Getting about 65g of water through the group head 30s after pressing the button. There's maybe a second or two of delay before water starts emerging from the group head.


----------



## espressotechno (Apr 11, 2011)

Try backflushing with some descaler: Even in a soft water area, scale can slowly build up over several years.

Also, remove the big nut on top of the the grouphead & check for scaling up of the the small group jet: To clear it, just pour in some neat descaler solution...


----------



## Aidy (Jul 8, 2015)

Cheers - don't have a thin enough spanner to get at the top nut without having to take apart more of the machine than I have time for right now.

I'll try descaler in a bit - what kind of flow rate should I be getting?


----------



## 4085 (Nov 23, 2012)

I will measure mine this morning, but I think you are not far away. I extract around 30 gm of coffee in about 25 to 30 seconds but that is through a puck. the flow through the group will always be slower than through the water tap. Have you tried weighing out say 15 gm of coffee onto your pf, taring scales and putting a cup under t and measured how much coffee you extract in a given time?


----------



## Aidy (Jul 8, 2015)

Too dependent on grind, surely?


----------



## 4085 (Nov 23, 2012)

no pf attached, 30 seconds gave 32 gm of water. my machine ha s a rotary pump and is new


----------



## Aidy (Jul 8, 2015)

Hm - thanks.

I'm definitely getting longer shot times than I ought to given my grind size - I'll have to get a pressure gauge on it.


----------



## MWJB (Feb 28, 2012)

Aidy said:


> Hm - thanks.
> 
> I'm definitely getting longer shot times than I ought to given my grind size - I'll have to get a pressure gauge on it.

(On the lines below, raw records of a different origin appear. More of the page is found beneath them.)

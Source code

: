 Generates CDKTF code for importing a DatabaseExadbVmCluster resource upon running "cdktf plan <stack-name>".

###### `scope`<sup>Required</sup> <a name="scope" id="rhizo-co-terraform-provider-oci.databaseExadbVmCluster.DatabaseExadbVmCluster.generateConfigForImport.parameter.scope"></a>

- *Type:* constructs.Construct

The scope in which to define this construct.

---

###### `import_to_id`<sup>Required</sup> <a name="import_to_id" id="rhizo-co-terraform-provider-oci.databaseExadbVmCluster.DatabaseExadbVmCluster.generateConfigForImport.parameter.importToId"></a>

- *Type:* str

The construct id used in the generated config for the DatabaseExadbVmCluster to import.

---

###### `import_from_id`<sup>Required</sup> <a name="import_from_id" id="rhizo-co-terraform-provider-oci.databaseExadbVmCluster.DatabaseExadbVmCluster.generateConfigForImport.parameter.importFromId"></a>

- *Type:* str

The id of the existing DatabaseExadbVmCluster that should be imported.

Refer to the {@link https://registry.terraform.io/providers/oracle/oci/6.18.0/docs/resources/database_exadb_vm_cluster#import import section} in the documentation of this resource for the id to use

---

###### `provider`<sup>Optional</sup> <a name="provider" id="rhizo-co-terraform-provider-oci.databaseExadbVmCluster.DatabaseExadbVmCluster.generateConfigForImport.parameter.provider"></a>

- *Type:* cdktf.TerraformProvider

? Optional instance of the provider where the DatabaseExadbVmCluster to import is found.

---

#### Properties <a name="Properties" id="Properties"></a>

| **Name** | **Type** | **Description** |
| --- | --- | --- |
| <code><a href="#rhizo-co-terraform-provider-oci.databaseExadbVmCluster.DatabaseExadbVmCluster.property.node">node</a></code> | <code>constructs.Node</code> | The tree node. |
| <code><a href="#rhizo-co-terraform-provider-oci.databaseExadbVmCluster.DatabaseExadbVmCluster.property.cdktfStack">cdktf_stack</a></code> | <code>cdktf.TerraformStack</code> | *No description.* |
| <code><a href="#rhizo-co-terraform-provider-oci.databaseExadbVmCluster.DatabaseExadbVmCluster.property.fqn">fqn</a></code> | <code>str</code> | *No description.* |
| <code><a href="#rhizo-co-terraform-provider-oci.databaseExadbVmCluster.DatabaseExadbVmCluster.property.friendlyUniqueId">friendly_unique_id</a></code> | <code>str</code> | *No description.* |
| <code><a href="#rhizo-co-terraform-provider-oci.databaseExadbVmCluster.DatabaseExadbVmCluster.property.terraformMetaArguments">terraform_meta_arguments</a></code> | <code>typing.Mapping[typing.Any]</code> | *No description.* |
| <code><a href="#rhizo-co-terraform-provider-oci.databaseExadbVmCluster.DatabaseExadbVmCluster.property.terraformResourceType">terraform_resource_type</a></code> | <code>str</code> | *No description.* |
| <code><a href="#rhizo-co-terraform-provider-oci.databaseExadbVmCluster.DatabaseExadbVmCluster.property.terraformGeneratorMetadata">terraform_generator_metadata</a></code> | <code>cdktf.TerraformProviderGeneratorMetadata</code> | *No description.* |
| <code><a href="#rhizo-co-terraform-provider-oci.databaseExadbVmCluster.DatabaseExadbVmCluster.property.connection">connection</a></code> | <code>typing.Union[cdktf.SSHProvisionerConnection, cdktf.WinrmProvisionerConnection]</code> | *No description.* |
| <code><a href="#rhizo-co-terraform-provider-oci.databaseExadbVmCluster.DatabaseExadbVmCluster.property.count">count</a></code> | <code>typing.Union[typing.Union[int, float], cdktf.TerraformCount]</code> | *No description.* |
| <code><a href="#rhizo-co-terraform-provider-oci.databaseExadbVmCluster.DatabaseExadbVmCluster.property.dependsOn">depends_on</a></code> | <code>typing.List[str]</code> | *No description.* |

Any info on any of these aspects?


----------



## 4085 (Nov 23, 2012)

You are talking about two different things. You initially said you felt the amount of water passing through the group without resistance, was too little when compared to your water arm. You are right. the grind will dictate how much water passes through the puck but that is not the same issue. The grind is tuning the shot which is why i said measure the water flow. You are getting twice the volume of water in 30 seconds that I am. Is there any other reason why you think your machine might be scaled up?


----------



## Aidy (Jul 8, 2015)

I came at this from my shot times being too slow.

Started looking at flow rate - which seemed low. I figured that an unrestricted flow (without the portafilter attached), should result in far more water passing through the group head than a double shot within 30s.


----------



## 4085 (Nov 23, 2012)

Aidy said:


> I came at this from my shot times being too slow.
> 
> Started looking at flow rate - which seemed low. I figured that an unrestricted flow (without the portafilter attached), should result in far more water passing through the group head than a double shot within 30s.


Why would unrestricted flow do that? the problem as I see it, is you are either putting the wrong amount of coffee into the pf. By that I mean the basket might be the standard basket with say a 14 gm capability. You might be putting in 16 or 12 which are both going to cause problems (are you weighing your grind out?). Secondly, if the grind is not correct, then the flow will be too little or too great. I measure output as +60% of the dry coffee weight. I am sure more knowledgeable folk will leap on me and tell me I need to convert my ways to % but I find it a toal pain in the arse working ratios and prefer to trust my mythos plus experience. Which ever way you do it, you will have a base line to measure against for your next set of adjustments.


----------